START Data for this exercise

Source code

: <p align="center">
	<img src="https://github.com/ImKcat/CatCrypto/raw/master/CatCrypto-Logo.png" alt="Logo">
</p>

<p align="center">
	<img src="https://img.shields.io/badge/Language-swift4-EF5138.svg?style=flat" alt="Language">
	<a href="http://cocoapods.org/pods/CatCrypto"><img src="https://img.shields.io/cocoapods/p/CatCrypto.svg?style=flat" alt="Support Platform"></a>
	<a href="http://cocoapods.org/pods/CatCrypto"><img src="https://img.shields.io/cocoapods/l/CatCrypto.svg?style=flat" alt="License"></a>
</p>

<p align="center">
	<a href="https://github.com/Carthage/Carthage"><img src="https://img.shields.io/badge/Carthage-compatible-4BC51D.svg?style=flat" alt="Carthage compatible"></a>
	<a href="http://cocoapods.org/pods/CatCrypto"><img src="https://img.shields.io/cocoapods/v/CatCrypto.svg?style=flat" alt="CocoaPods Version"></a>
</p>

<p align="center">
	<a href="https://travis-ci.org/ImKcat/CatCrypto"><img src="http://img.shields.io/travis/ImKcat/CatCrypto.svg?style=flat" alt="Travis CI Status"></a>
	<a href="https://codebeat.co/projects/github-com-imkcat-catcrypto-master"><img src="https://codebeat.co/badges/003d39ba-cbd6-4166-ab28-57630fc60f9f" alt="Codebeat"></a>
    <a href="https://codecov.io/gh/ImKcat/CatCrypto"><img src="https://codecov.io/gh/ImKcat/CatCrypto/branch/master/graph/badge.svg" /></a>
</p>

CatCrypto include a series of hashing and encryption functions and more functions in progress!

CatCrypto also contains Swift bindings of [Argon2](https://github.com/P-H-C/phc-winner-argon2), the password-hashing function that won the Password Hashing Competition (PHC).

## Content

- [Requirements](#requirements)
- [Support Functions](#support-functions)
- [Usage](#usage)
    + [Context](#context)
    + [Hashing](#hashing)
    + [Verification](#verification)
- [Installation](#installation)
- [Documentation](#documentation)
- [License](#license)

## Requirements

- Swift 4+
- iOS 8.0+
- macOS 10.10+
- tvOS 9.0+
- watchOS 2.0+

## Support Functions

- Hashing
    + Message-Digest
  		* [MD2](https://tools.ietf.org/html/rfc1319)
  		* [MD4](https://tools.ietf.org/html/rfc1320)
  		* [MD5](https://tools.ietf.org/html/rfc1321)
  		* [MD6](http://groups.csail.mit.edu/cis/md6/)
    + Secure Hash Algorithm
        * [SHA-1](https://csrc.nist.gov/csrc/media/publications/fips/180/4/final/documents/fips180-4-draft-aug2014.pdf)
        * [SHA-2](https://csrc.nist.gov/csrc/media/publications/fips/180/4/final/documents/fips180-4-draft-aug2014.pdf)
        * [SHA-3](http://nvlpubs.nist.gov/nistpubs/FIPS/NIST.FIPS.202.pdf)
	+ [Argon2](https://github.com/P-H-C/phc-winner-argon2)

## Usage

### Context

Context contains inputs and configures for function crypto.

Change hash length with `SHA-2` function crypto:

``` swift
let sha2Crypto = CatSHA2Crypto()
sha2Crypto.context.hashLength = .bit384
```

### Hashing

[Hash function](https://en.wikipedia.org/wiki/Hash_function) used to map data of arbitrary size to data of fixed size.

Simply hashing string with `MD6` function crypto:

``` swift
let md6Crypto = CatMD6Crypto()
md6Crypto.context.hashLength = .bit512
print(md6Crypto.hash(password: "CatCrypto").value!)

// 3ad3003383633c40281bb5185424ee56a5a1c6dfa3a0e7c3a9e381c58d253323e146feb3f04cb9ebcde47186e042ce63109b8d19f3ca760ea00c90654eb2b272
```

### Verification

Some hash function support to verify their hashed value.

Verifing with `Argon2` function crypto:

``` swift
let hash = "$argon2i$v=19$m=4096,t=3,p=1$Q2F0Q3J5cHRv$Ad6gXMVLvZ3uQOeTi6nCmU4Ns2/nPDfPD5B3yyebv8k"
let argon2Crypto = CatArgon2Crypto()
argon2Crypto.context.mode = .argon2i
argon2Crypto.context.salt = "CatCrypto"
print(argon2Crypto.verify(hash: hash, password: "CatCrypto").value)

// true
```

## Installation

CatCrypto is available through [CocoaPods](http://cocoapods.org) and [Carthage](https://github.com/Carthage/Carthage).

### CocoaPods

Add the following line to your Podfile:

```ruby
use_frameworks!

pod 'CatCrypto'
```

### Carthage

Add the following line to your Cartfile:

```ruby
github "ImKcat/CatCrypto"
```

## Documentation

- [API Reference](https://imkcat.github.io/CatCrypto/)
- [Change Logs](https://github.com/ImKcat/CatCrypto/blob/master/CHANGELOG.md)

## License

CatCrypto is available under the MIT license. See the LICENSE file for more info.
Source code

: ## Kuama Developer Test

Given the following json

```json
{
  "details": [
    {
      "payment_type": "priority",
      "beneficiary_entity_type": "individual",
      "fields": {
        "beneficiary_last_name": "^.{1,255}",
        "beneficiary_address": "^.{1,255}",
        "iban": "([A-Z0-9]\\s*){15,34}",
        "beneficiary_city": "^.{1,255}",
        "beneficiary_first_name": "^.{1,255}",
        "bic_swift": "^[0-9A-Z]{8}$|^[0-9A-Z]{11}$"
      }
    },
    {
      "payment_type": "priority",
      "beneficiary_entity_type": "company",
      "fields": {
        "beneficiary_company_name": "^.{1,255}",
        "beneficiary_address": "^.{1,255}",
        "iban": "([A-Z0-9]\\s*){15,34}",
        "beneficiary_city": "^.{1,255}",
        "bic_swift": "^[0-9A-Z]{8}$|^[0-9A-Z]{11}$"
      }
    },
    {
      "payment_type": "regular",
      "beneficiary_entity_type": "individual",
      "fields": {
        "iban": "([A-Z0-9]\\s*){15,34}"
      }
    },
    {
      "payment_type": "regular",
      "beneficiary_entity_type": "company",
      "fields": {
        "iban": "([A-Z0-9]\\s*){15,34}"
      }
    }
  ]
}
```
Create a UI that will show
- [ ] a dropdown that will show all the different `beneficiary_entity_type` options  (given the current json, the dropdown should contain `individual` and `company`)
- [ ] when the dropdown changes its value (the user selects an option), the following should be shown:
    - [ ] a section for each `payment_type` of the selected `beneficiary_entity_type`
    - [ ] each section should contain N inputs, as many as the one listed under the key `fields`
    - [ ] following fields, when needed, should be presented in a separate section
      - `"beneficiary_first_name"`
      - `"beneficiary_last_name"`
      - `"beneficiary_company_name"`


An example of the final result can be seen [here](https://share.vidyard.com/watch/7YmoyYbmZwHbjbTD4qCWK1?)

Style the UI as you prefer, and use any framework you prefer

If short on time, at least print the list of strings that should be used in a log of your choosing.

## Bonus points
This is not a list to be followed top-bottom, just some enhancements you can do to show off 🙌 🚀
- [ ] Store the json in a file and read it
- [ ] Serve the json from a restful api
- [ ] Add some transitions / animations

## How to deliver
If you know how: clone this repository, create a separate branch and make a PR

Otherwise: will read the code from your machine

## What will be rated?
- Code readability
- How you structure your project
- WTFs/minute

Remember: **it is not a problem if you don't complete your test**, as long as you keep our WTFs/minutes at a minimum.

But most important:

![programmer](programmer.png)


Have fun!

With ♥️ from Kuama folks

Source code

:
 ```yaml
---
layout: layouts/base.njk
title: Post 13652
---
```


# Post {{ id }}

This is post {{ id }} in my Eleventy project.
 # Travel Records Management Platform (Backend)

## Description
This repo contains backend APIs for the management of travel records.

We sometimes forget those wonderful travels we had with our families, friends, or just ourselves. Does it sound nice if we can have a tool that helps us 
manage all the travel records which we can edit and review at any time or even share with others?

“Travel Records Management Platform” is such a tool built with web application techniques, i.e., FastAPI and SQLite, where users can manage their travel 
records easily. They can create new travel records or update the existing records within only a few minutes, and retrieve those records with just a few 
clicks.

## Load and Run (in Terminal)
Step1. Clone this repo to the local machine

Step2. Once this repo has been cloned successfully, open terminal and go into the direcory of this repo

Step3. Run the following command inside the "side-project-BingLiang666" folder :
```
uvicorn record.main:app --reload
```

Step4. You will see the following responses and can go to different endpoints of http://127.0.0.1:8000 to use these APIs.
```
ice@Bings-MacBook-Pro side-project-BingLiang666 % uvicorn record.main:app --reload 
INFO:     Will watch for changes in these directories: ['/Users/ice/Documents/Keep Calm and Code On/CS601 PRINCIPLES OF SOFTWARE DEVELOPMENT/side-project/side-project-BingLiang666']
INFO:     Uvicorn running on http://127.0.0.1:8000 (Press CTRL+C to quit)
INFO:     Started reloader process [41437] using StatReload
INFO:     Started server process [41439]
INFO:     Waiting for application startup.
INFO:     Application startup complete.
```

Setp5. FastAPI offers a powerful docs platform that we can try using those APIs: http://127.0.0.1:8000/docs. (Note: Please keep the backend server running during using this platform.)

END Data for this exercise

--- Your task ---
Your task is to copy each line of the data above that holds "APIs".

--- Exercise output ---
This repo contains backend APIs for the management of travel records.
Step4. You will see the following responses and can go to different endpoints of http://127.0.0.1:8000 to use these APIs.
Setp5. FastAPI offers a powerful docs platform that we can try using those APIs: http://127.0.0.1:8000/docs. (Note: Please keep the backend server running during using this platform.)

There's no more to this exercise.